# [Task prompt]
Verbatim copy without images: repeat the records in full.

Saved entries
[Start of section]
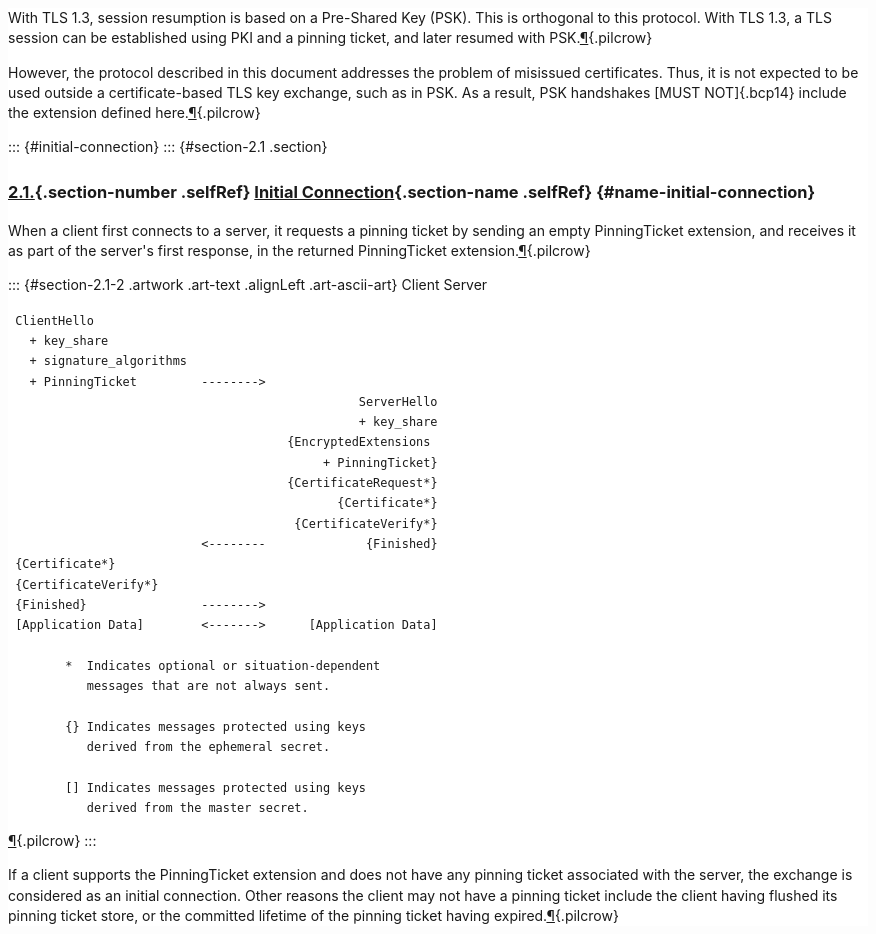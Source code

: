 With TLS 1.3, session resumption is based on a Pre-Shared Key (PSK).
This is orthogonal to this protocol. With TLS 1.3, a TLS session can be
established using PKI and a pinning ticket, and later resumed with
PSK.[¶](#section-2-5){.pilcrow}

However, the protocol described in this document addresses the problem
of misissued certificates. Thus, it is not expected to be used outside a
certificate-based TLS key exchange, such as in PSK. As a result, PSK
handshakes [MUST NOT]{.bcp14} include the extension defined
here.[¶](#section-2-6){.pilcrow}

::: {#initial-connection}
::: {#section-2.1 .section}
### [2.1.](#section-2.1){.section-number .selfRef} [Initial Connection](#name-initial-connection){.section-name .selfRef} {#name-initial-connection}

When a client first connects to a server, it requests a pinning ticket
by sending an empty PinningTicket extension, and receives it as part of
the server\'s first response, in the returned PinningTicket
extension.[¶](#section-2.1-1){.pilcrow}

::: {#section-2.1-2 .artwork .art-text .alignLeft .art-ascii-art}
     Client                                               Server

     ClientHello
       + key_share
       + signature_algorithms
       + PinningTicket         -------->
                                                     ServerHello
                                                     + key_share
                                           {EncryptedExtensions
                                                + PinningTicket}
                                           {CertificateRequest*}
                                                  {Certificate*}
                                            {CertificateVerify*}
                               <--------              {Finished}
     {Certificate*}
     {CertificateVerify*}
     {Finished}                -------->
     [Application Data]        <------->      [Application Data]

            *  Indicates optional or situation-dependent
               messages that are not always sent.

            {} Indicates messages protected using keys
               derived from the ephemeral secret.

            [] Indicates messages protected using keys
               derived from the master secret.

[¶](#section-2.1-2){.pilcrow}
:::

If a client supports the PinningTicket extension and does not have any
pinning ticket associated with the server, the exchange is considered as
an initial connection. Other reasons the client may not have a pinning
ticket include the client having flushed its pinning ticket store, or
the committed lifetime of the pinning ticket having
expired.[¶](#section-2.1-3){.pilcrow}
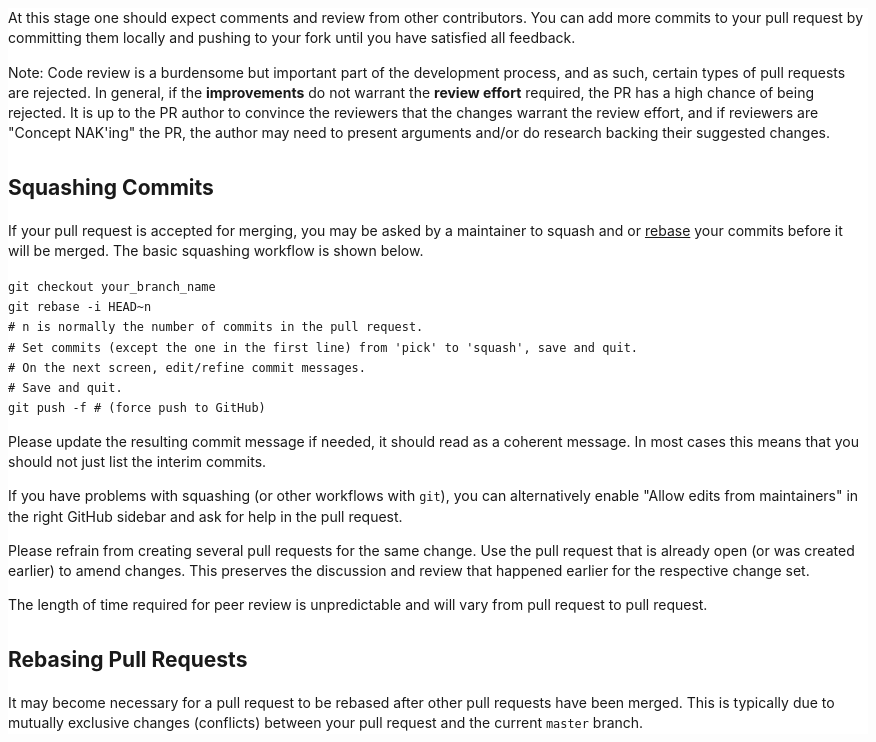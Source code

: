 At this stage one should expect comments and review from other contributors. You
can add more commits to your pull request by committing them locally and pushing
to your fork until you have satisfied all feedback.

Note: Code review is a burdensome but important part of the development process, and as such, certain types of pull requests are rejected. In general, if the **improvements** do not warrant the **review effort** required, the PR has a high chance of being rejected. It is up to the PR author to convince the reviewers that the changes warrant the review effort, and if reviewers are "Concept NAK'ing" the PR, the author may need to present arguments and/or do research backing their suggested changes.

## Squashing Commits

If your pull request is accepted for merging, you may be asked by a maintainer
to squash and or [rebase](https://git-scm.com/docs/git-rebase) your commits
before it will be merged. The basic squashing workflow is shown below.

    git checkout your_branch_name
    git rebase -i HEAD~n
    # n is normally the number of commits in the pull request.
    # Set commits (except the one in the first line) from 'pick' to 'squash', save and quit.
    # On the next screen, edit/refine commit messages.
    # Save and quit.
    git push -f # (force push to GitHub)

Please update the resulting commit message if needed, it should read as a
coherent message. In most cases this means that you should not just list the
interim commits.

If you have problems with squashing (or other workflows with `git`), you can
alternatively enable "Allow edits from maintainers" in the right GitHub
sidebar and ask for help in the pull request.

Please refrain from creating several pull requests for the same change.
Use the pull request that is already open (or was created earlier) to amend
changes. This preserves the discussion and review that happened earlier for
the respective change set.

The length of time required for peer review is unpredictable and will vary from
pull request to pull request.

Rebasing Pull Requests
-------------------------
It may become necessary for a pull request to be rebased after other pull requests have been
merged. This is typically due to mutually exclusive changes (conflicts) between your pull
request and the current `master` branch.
[End of section]
# [Answer box]
Source code

: With TLS 1.3, session resumption is based on a Pre-Shared Key (PSK).
This is orthogonal to this protocol. With TLS 1.3, a TLS session can be
established using PKI and a pinning ticket, and later resumed with
PSK.[¶](#section-2-5){.pilcrow}

However, the protocol described in this document addresses the problem
of misissued certificates. Thus, it is not expected to be used outside a
certificate-based TLS key exchange, such as in PSK. As a result, PSK
handshakes [MUST NOT]{.bcp14} include the extension defined
here.[¶](#section-2-6){.pilcrow}

::: {#initial-connection}
::: {#section-2.1 .section}
### [2.1.](#section-2.1){.section-number .selfRef} [Initial Connection](#name-initial-connection){.section-name .selfRef} {#name-initial-connection}

When a client first connects to a server, it requests a pinning ticket
by sending an empty PinningTicket extension, and receives it as part of
the server\'s first response, in the returned PinningTicket
extension.[¶](#section-2.1-1){.pilcrow}

::: {#section-2.1-2 .artwork .art-text .alignLeft .art-ascii-art}
     Client                                               Server

     ClientHello
       + key_share
       + signature_algorithms
       + PinningTicket         -------->
                                                     ServerHello
                                                     + key_share
                                           {EncryptedExtensions
                                                + PinningTicket}
                                           {CertificateRequest*}
                                                  {Certificate*}
                                            {CertificateVerify*}
                               <--------              {Finished}
     {Certificate*}
     {CertificateVerify*}
     {Finished}                -------->
     [Application Data]        <------->      [Application Data]

            *  Indicates optional or situation-dependent
               messages that are not always sent.

            {} Indicates messages protected using keys
               derived from the ephemeral secret.

            [] Indicates messages protected using keys
               derived from the master secret.

[¶](#section-2.1-2){.pilcrow}
:::

If a client supports the PinningTicket extension and does not have any
pinning ticket associated with the server, the exchange is considered as
an initial connection. Other reasons the client may not have a pinning
ticket include the client having flushed its pinning ticket store, or
the committed lifetime of the pinning ticket having
expired.[¶](#section-2.1-3){.pilcrow}
Source code

: At this stage one should expect comments and review from other contributors. You
can add more commits to your pull request by committing them locally and pushing
to your fork until you have satisfied all feedback.

Note: Code review is a burdensome but important part of the development process, and as such, certain types of pull requests are rejected. In general, if the **improvements** do not warrant the **review effort** required, the PR has a high chance of being rejected. It is up to the PR author to convince the reviewers that the changes warrant the review effort, and if reviewers are "Concept NAK'ing" the PR, the author may need to present arguments and/or do research backing their suggested changes.

## Squashing Commits

If your pull request is accepted for merging, you may be asked by a maintainer
to squash and or [rebase](https://git-scm.com/docs/git-rebase) your commits
before it will be merged. The basic squashing workflow is shown below.

    git checkout your_branch_name
    git rebase -i HEAD~n
    # n is normally the number of commits in the pull request.
    # Set commits (except the one in the first line) from 'pick' to 'squash', save and quit.
    # On the next screen, edit/refine commit messages.
    # Save and quit.
    git push -f # (force push to GitHub)

Please update the resulting commit message if needed, it should read as a
coherent message. In most cases this means that you should not just list the
interim commits.

If you have problems with squashing (or other workflows with `git`), you can
alternatively enable "Allow edits from maintainers" in the right GitHub
sidebar and ask for help in the pull request.

Please refrain from creating several pull requests for the same change.
Use the pull request that is already open (or was created earlier) to amend
changes. This preserves the discussion and review that happened earlier for
the respective change set.

The length of time required for peer review is unpredictable and will vary from
pull request to pull request.

Rebasing Pull Requests
-------------------------
It may become necessary for a pull request to be rebased after other pull requests have been
merged. This is typically due to mutually exclusive changes (conflicts) between your pull
request and the current `master` branch.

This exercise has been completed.